◆ **What you have to do**: Lines that contain the string "models" are the ones to list; copy all of them from the records.

◆ **Material to process**:

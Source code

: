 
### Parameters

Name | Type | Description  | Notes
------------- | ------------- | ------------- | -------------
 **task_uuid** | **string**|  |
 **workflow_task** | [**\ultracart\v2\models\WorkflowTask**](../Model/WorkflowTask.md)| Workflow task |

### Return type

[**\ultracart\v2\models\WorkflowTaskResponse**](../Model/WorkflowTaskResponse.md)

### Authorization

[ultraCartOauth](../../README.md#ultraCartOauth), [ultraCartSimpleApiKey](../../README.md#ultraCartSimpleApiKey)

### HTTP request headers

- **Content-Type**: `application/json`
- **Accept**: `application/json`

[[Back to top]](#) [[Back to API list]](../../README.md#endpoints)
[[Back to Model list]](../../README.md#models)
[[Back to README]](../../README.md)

◆ **Exercise solution**:
 **workflow_task** | [**\ultracart\v2\models\WorkflowTask**](../Model/WorkflowTask.md)| Workflow task |
[**\ultracart\v2\models\WorkflowTaskResponse**](../Model/WorkflowTaskResponse.md)
[[Back to Model list]](../../README.md#models)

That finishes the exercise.